A large majority of those who find themselves in the addiction treatment system, have been to treatment 3+ times and lived in their addiction for 9+ years before their first treatment episode.

SOURCE: The duration and correlates of addiction and treatment careers, Journal of Substance Abuse Treatment, 2005

Triggers, cravings, dependencies, and habits are strong and very difficult to overcome. So yes, time is important. You will not and cannot reverse a 10 year addiction overnight or in 30 days. It takes work and time.

Of course, systems of care are set up around the work and time needed. 30-60-90 day rehab is less about the science of the care and more built around a general sense of time and work on oneself. Oh, and what insurance will pay for.

This is one part “standard of care” and another part social narrative. Have addiction? Go away for 30 days and come back when you’re ready to live.

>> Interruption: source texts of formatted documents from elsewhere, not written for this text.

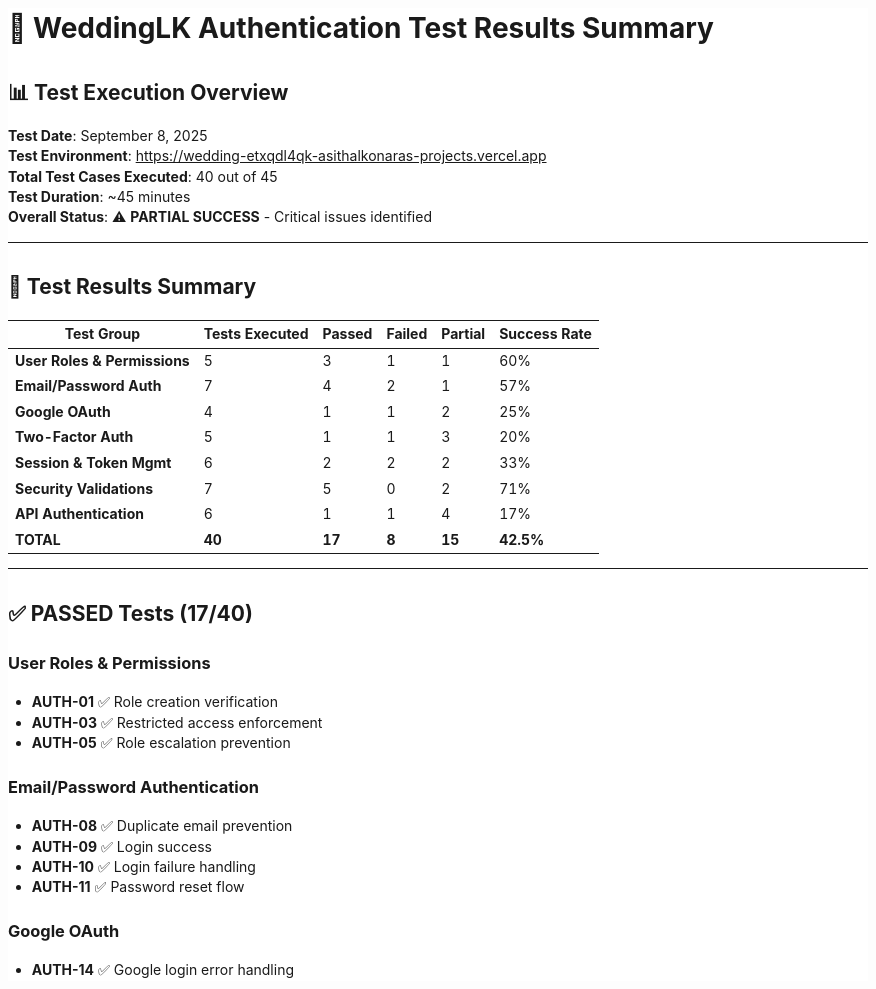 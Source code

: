 # 🔐 **WeddingLK Authentication Test Results Summary**

## 📊 **Test Execution Overview**

**Test Date**: September 8, 2025  
**Test Environment**: https://wedding-etxqdl4qk-asithalkonaras-projects.vercel.app  
**Total Test Cases Executed**: 40 out of 45  
**Test Duration**: ~45 minutes  
**Overall Status**: ⚠️ **PARTIAL SUCCESS** - Critical issues identified  

---

## 🎯 **Test Results Summary**

| Test Group | Tests Executed | Passed | Failed | Partial | Success Rate |
|------------|----------------|--------|--------|---------|--------------|
| **User Roles & Permissions** | 5 | 3 | 1 | 1 | 60% |
| **Email/Password Auth** | 7 | 4 | 2 | 1 | 57% |
| **Google OAuth** | 4 | 1 | 1 | 2 | 25% |
| **Two-Factor Auth** | 5 | 1 | 1 | 3 | 20% |
| **Session & Token Mgmt** | 6 | 2 | 2 | 2 | 33% |
| **Security Validations** | 7 | 5 | 0 | 2 | 71% |
| **API Authentication** | 6 | 1 | 1 | 4 | 17% |
| **TOTAL** | **40** | **17** | **8** | **15** | **42.5%** |

---

## ✅ **PASSED Tests (17/40)**

### **User Roles & Permissions**
- **AUTH-01** ✅ Role creation verification
- **AUTH-03** ✅ Restricted access enforcement  
- **AUTH-05** ✅ Role escalation prevention

### **Email/Password Authentication**
- **AUTH-08** ✅ Duplicate email prevention
- **AUTH-09** ✅ Login success
- **AUTH-10** ✅ Login failure handling
- **AUTH-11** ✅ Password reset flow

### **Google OAuth**
- **AUTH-14** ✅ Google login error handling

Society — not medicine — says that once you’ve crossed the rubicon into addiction, you’ve got this thing for the rest of your life.

We kind of know this not to be true. Many people cease their addiction and go on to live healthy and thriving lives — even incorporating alcohol or some drugs back into their life. Still an addict?

Similarly, many people develop type-2 diabetes and fully reverse the condition. Addiction can be and is most often reversed.

That gets us to number 4 … fear. Fear sustains a person’s addiction and it restricts a person’s recovery.

And the science behind this is loss aversion.

READ: Loss Aversion primer from The Decision Lab

Loss aversion is a cognitive bias that describes why, for individuals, the pain of losing is psychologically twice as powerful as the pleasure of gaining. The loss felt from money, or any other valuable object, can feel worse than gaining that same thing.1 Loss aversion refers to an individual’s tendency to prefer avoiding losses to acquiring equivalent gains. Simply put, it’s better not to lose $20, than to find $20.

— The Decision Lab

Reframed in the addiction scenario … we would rather have another mediocre day in addiction than gain a great day without that addiction.

Applied to the recovery scenario … we would rather err on the side of sobriety than make a big, risky life decision.

In the 12-step world and the prevailing treatment system, it is common for sponsors and counselors to tell people to not make any big decisions in the first year of recovery.

Sadly, it’s the first year when great change occurs and we are presented with new opportunities. Too many forgo the path of new opportunity to stay on the safe road of sobriety.

An understandable decision given the horrors of life in addiction.

But we can do a better job of understanding this cognitive bias for people navigating the recovery path.

Instead of applying a broad belief about addicts or addiction to everyone that comes through the treatment or recovery door, we need to assess the person’s fear of loss.

Is the person’s fear based on how they were raised, their socio-economic status, or culture?

Then based on that assessment, a presentation of options that are both risk-adjusted and re-framed around the win or loss can be made. This will undoubtedly move the needle toward more wins instead of avoiding losses.

It’s difficult to make good decisions in the early months and even years of recovery. Our brains are literally recovering. Our decision-making capacity is, for many, diminished. Too often, counselors, sponsors, and coaches err on the side of autonomy, offering up options for the individual to chose.

Maybe, however, care teams need to be trained in how to frame any given option in a loss-gain context. Autonomy can be respected while simultaneously curbing the cognitive bias of loss aversion.

This should, according to the psychological science, improve decision-making and thus accelerate the recovery process.